German chancellor Angela Merkel delivered a frank assessment of the energy challenges facing her country at the Davos summit today. She said that industrialised countries in the West bore a lot of responsibility when it came to moving to clean energy, since they had emitted a large amount of carbon dioxide.
“Renewables are now the leading area in our energy mix,” Merkel said about Germany. “By 2020, we will have exited nuclear energy and then we have a different problem, in that the only source that can generate energy all the time is brown coal… that obviously emits a lot of CO2.”
She added that Germany “will continue to receive Russian gas, that is clear, but we will also diversify and rely on liquefied petroleum gas, which mainly comes from the United States.”
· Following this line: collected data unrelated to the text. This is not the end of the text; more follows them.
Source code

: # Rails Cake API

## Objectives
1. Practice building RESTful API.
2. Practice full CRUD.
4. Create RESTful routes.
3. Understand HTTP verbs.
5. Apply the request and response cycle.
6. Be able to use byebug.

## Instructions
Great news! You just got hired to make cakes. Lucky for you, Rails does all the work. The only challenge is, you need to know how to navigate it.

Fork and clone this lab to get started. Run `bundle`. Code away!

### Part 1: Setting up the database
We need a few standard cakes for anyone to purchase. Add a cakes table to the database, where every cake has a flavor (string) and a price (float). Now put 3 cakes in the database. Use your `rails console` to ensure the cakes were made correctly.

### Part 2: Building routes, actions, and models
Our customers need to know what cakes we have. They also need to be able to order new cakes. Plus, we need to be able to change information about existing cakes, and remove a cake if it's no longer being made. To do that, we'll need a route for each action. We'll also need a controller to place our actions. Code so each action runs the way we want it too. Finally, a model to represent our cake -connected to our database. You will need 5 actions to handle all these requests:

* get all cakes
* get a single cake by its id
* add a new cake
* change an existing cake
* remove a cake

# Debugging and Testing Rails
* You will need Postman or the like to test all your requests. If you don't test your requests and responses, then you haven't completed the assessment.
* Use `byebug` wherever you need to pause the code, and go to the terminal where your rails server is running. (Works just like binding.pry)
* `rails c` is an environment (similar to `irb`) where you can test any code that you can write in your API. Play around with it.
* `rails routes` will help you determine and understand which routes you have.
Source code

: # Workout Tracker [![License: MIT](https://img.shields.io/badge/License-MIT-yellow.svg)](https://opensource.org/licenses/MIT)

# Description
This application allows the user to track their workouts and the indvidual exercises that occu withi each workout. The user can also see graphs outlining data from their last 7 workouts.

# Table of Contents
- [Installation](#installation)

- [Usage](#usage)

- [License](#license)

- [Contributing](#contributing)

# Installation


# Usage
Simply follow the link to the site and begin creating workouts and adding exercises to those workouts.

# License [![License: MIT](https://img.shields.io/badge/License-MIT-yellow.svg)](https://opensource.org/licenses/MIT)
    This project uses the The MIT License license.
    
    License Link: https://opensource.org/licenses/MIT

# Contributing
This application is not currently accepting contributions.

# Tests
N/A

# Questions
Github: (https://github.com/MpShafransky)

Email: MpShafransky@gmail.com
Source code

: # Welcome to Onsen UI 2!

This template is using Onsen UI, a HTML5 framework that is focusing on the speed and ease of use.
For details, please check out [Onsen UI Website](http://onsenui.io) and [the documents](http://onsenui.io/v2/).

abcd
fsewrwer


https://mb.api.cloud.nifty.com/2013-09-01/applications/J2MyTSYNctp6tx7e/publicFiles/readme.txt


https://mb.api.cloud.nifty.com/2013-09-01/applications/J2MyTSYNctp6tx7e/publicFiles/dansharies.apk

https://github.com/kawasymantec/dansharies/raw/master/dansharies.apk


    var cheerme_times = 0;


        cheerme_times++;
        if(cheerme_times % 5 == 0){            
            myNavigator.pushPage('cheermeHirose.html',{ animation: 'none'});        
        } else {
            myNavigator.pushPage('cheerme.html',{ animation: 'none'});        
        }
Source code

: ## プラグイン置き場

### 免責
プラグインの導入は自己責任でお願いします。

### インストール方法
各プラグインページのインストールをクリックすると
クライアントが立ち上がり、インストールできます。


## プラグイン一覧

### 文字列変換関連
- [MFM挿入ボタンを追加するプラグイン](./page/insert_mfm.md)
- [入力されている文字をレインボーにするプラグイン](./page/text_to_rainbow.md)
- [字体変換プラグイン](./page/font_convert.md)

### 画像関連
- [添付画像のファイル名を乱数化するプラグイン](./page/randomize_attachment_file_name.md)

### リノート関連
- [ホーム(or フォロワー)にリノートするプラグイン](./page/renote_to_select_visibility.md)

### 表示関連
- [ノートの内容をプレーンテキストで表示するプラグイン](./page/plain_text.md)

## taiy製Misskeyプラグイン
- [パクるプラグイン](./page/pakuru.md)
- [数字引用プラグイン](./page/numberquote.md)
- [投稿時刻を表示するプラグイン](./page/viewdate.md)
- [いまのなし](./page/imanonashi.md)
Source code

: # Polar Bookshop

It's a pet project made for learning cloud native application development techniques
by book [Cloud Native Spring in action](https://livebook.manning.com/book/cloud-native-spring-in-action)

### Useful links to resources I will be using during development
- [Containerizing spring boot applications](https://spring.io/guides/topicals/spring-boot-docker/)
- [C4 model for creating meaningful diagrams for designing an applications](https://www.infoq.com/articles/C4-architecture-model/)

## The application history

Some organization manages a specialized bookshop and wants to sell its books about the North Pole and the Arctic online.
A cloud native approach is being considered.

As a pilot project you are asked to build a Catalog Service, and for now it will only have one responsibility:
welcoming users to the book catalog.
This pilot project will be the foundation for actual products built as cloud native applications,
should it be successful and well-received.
Her words were a clear message to US president Donald Trump, who has harshly criticised Germany for getting much of its natural gas from Russia. He is vehemently opposed to the controversial new Nord Stream 2 pipeline, which will increase imports from Siberia directly to Germany.
Trump’s ambassador to Berlin, Richard Grenell, this month warned German companies involved in the Nord Stream 2 pipeline that they could face US sanctions should they carry on with the project.
German politicians expressed their annoyance at what they see as Grenell meddling in Germany’s affairs. Foreign minister Heiko Maas noted that it was not for the US to decide on European energy-policy issues.
Merkel underlined that if Germany is to exit coal and nuclear power, “we will need more natural gas, and energy needs to be affordable.”
A precise strategy, and date, for Germany’s total coal phase-out is one of the most contentious issues in the country at the moment, with critics slamming the government for dragging its heels and power companies demanding huge amounts of financial compensation from the government to shut their plants.